Source records
------------------------------------------------------------------------
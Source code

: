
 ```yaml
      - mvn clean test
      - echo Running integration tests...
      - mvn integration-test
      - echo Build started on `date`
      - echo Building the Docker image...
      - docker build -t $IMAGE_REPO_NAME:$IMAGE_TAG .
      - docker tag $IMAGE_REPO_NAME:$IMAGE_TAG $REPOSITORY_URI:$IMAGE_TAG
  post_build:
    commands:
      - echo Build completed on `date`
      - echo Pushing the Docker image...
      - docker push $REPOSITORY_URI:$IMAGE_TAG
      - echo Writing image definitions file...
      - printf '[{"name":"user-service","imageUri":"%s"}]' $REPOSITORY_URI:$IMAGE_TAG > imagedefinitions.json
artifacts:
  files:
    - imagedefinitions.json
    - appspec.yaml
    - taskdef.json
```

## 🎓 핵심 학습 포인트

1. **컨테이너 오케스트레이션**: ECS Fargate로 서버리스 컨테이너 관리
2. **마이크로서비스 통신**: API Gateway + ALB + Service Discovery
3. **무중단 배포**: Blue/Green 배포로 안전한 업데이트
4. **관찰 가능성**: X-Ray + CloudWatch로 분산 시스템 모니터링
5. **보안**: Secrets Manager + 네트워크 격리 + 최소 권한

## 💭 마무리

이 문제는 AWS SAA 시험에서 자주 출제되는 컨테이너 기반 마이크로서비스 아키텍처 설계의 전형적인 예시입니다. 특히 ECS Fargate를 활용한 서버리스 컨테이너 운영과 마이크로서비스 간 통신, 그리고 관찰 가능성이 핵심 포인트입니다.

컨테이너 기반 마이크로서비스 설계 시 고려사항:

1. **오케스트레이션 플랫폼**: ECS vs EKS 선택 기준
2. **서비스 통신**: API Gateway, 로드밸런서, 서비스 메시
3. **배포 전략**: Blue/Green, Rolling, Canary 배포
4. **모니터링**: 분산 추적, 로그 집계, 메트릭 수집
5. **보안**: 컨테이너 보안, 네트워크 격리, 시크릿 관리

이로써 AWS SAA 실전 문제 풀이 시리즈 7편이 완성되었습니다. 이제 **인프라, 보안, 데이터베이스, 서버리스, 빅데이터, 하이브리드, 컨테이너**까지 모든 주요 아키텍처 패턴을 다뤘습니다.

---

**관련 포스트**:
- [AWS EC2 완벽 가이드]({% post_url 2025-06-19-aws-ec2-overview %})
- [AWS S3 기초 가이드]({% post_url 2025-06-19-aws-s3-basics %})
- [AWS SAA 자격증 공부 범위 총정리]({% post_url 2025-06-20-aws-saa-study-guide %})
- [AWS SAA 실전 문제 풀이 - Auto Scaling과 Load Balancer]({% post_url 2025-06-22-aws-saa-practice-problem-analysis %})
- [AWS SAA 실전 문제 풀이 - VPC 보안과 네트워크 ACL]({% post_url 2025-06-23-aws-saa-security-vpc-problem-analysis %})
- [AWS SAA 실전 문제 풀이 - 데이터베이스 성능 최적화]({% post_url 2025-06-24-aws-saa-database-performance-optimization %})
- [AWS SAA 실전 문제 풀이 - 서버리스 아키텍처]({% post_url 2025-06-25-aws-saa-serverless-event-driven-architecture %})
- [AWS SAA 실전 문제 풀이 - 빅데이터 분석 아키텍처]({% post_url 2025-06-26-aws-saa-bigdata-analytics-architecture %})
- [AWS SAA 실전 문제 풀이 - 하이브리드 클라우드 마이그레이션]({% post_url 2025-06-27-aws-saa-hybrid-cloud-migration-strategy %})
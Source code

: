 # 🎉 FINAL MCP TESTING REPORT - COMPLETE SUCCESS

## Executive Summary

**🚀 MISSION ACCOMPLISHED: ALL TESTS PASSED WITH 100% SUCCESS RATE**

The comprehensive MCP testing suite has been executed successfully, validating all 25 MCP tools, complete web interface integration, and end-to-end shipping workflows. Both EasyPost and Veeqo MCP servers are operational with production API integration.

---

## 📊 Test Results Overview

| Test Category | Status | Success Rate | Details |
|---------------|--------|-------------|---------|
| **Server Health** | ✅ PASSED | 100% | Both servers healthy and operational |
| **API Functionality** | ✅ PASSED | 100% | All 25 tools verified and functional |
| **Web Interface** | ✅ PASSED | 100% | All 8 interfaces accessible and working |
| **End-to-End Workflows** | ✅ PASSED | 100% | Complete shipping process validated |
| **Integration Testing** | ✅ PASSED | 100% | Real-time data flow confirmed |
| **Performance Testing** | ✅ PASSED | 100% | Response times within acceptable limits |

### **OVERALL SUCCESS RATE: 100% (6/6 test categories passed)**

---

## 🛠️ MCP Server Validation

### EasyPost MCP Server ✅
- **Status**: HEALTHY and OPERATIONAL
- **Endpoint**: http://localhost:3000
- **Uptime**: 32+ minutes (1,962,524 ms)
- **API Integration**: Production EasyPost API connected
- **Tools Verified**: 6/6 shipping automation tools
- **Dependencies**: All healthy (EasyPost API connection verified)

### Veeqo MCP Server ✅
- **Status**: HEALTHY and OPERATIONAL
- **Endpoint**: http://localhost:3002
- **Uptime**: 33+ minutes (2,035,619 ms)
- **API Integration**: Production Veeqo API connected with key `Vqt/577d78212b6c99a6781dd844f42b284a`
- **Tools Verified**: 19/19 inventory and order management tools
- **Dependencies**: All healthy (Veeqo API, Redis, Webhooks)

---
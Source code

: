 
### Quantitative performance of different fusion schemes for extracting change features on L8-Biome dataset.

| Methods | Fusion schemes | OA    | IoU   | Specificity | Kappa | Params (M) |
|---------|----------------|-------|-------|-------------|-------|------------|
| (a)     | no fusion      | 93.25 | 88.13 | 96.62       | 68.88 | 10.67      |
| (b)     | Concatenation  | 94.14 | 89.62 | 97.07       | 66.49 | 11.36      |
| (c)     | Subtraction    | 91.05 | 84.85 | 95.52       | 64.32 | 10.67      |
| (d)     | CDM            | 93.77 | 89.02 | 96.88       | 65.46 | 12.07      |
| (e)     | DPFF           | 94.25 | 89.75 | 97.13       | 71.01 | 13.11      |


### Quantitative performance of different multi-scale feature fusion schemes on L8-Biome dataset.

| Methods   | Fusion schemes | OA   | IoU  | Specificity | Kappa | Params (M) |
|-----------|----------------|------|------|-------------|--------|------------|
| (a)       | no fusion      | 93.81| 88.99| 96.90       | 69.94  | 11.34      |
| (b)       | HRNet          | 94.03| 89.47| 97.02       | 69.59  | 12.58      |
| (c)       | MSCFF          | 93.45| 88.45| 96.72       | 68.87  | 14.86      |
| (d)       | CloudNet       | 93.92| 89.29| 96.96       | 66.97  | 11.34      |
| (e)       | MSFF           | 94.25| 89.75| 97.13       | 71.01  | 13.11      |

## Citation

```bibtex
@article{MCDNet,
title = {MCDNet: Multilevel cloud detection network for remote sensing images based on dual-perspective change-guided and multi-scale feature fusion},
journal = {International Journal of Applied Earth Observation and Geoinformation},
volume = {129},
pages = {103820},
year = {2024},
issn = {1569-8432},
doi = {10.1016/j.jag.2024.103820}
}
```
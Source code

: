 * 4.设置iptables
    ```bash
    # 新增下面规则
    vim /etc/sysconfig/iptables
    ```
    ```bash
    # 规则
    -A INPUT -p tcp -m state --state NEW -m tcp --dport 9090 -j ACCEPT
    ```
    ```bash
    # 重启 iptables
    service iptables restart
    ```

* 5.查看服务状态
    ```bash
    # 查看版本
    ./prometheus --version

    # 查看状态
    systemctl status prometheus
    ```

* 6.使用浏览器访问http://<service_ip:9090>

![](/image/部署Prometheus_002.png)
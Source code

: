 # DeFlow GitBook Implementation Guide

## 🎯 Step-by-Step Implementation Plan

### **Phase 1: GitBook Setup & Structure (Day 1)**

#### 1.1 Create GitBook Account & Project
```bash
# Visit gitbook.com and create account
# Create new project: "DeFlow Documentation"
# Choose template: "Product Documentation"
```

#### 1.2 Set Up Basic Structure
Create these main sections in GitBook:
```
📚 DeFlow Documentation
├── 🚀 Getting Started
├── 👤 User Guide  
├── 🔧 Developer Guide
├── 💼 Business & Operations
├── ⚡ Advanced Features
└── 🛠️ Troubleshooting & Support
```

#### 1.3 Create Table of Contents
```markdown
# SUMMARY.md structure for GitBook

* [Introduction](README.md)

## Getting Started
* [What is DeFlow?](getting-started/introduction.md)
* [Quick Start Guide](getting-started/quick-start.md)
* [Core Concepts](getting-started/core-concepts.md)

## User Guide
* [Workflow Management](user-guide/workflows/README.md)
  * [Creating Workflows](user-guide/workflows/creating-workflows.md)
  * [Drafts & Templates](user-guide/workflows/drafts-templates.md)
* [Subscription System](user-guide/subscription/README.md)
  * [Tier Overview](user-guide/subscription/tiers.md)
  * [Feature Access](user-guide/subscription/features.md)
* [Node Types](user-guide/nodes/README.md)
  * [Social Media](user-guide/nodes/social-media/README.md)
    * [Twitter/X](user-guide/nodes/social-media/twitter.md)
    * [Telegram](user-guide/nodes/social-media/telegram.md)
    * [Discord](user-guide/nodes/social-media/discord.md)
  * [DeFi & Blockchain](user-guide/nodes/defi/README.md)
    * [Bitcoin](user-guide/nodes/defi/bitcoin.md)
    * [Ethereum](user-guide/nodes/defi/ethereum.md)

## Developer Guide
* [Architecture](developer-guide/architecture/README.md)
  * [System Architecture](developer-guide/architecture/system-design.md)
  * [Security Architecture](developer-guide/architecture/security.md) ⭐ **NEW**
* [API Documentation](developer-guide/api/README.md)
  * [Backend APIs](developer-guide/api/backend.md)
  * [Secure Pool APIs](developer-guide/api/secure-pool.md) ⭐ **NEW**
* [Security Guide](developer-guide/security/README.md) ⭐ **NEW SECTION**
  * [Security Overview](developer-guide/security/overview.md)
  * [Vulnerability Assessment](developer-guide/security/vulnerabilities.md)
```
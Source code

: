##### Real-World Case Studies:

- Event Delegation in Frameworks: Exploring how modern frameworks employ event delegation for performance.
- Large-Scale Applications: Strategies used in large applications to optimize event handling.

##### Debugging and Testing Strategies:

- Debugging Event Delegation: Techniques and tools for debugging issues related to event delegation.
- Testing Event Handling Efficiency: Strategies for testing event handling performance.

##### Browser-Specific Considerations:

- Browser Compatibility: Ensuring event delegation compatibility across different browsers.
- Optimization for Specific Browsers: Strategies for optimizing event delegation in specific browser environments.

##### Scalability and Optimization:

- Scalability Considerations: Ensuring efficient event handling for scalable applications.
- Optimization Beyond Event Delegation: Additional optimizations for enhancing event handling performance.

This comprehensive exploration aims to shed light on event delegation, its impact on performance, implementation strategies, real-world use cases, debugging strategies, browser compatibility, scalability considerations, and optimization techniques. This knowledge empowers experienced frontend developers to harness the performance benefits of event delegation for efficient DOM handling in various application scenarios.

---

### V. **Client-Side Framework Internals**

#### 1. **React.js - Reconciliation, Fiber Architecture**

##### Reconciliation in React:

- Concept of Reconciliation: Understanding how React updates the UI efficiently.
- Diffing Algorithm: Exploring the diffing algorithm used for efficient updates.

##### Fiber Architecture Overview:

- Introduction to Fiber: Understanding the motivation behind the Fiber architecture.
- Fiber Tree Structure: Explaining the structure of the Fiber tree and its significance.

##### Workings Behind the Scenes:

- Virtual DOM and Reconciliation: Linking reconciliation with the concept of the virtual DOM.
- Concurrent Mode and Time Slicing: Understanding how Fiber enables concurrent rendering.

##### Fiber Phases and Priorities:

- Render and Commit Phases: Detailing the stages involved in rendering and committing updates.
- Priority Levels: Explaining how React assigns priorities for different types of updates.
------------------------------------------------------------------------
| EXERCISE DETAILS |
Reproduce exactly the lines from the one containing "##### Fiber Phases" through the last line of the records, both included, and nothing else.

| EXERCISE SOLUTION |
##### Fiber Phases and Priorities:

- Render and Commit Phases: Detailing the stages involved in rendering and committing updates.
- Priority Levels: Explaining how React assigns priorities for different types of updates.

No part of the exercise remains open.